Lutero, in quel fatale 1510, rimase molto impressionato da ciò che vide a Roma: la grandiosità, gli ospedali, la magnificenza e munificenza. Poi, quando sette anni dopo spaccò per sempre la cristianità, tutta l’ammirazione si tramutò in odio viscerale, e trasmise ai suoi seguaci la livorosa descrizione di una bottiglia che prima aveva visto mezza piena e da allora in poi vide sempre mezza vuota. Anzi, del tutto vuota, perché, a sentir lui, fu proprio lo spettacolo di Roma a incrinare il suo cattolicesimo. Che schifo il lusso, la corruzione, il neopaganesimo della corte papale, la vendita delle indulgenze, le sette messe celebrate ogni ora per far soldi nelle catacombe di San Sebastiano, addirittura due alla volta sullo stesso altare con due preti separati solo da uno schermo. Chi glielo avrebbe detto che oggi i preti cattolici concelebrano in numero molto maggiore di due e senza schermi. Ma che scandalo, allora, il soffitto di Santa Maria Maggiore decorato con l’oro portato da Colombo dalle Indie. Mentre i poveri languivano. E la Scala Santa da percorrere in ginocchio. Era davvero quella del pretorio di Pilato o un altro vergognoso mezzo per truffare denaro ai pellegrini? 

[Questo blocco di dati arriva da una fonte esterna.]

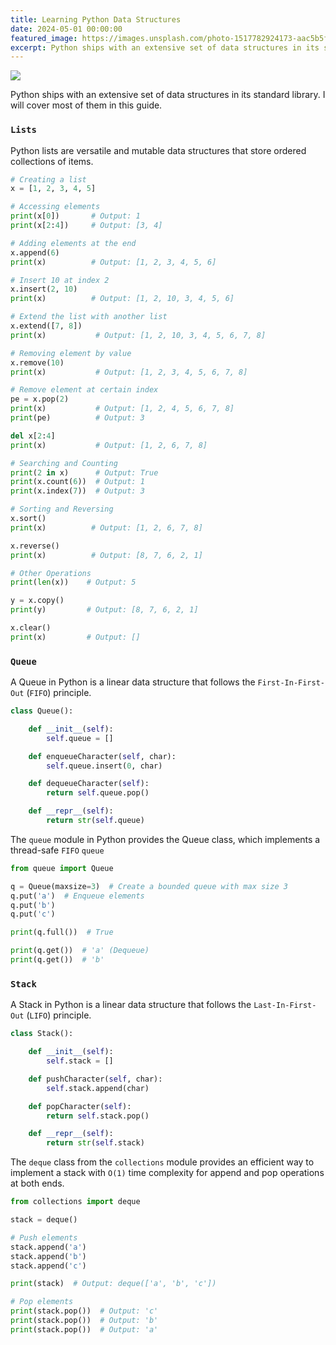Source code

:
 ```yaml
---
title: Learning Python Data Structures
date: 2024-05-01 00:00:00
featured_image: https://images.unsplash.com/photo-1517782924173-aac5b5fcee7b?q=75&fm=jpg&w=1000&fit=max
excerpt: Python ships with an extensive set of data structures in its standard library. I will cover most of them in this guide.
---
```


![](https://images.unsplash.com/photo-1517782924173-aac5b5fcee7b?q=75&fm=jpg&w=1000&fit=max)

Python ships with an extensive set of data structures in its standard library. I will cover most of them in this guide.


### `Lists`

Python lists are versatile and mutable data structures that store ordered collections of items.

```python
# Creating a list
x = [1, 2, 3, 4, 5]

# Accessing elements
print(x[0])       # Output: 1
print(x[2:4])     # Output: [3, 4]

# Adding elements at the end
x.append(6)
print(x)          # Output: [1, 2, 3, 4, 5, 6]

# Insert 10 at index 2
x.insert(2, 10)
print(x)          # Output: [1, 2, 10, 3, 4, 5, 6]

# Extend the list with another list
x.extend([7, 8])
print(x)           # Output: [1, 2, 10, 3, 4, 5, 6, 7, 8]

# Removing element by value
x.remove(10)
print(x)           # Output: [1, 2, 3, 4, 5, 6, 7, 8]

# Remove element at certain index
pe = x.pop(2)
print(x)           # Output: [1, 2, 4, 5, 6, 7, 8]
print(pe)          # Output: 3

del x[2:4]
print(x)           # Output: [1, 2, 6, 7, 8]

# Searching and Counting
print(2 in x)      # Output: True
print(x.count(6))  # Output: 1
print(x.index(7))  # Output: 3

# Sorting and Reversing
x.sort()
print(x)          # Output: [1, 2, 6, 7, 8]

x.reverse()
print(x)          # Output: [8, 7, 6, 2, 1]

# Other Operations
print(len(x))    # Output: 5

y = x.copy()
print(y)         # Output: [8, 7, 6, 2, 1]

x.clear()
print(x)         # Output: []
```


### `Queue`

A Queue in Python is a linear data structure that follows the `First-In-First-Out` (`FIFO`) principle.

```python
class Queue():

    def __init__(self):
        self.queue = []

    def enqueueCharacter(self, char):
        self.queue.insert(0, char)

    def dequeueCharacter(self):
        return self.queue.pop()

    def __repr__(self):
        return str(self.queue)
```

The `queue` module in Python provides the Queue class, which implements a thread-safe `FIFO` `queue`

```python
from queue import Queue

q = Queue(maxsize=3)  # Create a bounded queue with max size 3
q.put('a')  # Enqueue elements
q.put('b')
q.put('c')

print(q.full())  # True

print(q.get())  # 'a' (Dequeue)
print(q.get())  # 'b'
```


### `Stack`

A Stack in Python is a linear data structure that follows the `Last-In-First-Out` (`LIFO`) principle.

```python
class Stack():

    def __init__(self):
        self.stack = []

    def pushCharacter(self, char):
        self.stack.append(char)

    def popCharacter(self):
        return self.stack.pop()

    def __repr__(self):
        return str(self.stack)
```

The `deque` class from the `collections` module provides an efficient way to implement a stack with `O(1)` time complexity for append and pop operations at both ends.

```python
from collections import deque

stack = deque()

# Push elements
stack.append('a')
stack.append('b')
stack.append('c')

print(stack)  # Output: deque(['a', 'b', 'c'])

# Pop elements
print(stack.pop())  # Output: 'c'
print(stack.pop())  # Output: 'b'
print(stack.pop())  # Output: 'a'
```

Tutti questi dubbi colsero Lutero, e ancora oggi non sono pochi i cattolici (anche prelati) che gli stessi dubbi coltivano. Vediamoci, perciò, a Piazza Lutero, la cui inaugurazione (se ci sarà) vedrà magari la solita cerimonia interconfessionale grondante ecumenismo e volemose bbene prima che il luogo sia lasciato ai piccioni. Tuttavia, quanto alla giunta Marino importi di Lutero si vede dalla delibera del 13 marzo, che il Grande Riformatore ha dovuto dividere con un (e te pareva) Partigiano (cui verrà intitolato un giardino) e un Fumettista (una via).